Work task:
Every record below must be returned word for word, with the pictures left out.

Input data:

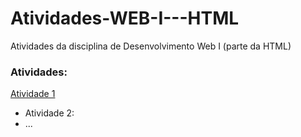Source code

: # Atividades-WEB-I---HTML
Atividades da disciplina de Desenvolvimento Web I (parte da HTML)

### Atividades:
[Atividade 1](Atividade1.html)
- Atividade 2: <blablabla>
- ...
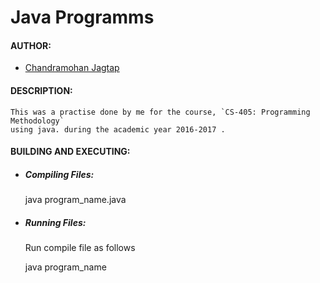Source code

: # Java Programms 

#### AUTHOR:

- [Chandramohan Jagtap](https://github.com/cmjagtap "Chandramohan's github profile")

#### DESCRIPTION:

	This was a practise done by me for the course, `CS-405: Programming Methodology`
	using java. during the academic year 2016-2017 .

#### BUILDING AND EXECUTING:

- ##### Compiling Files:
	
 	java program_name.java


- ##### Running Files:
	
	Run compile file as follows
	
	java program_name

Expected answer:
Source code

: # Atividades-WEB-I---HTML
Atividades da disciplina de Desenvolvimento Web I (parte da HTML)

### Atividades:
[Atividade 1](Atividade1.html)
- Atividade 2: <blablabla>
- ...
Source code

: # Java Programms 

#### AUTHOR:

- [Chandramohan Jagtap](https://github.com/cmjagtap "Chandramohan's github profile")

#### DESCRIPTION:

	This was a practise done by me for the course, `CS-405: Programming Methodology`
	using java. during the academic year 2016-2017 .

#### BUILDING AND EXECUTING:

- ##### Compiling Files:
	
 	java program_name.java


- ##### Running Files:
	
	Run compile file as follows
	
	java program_name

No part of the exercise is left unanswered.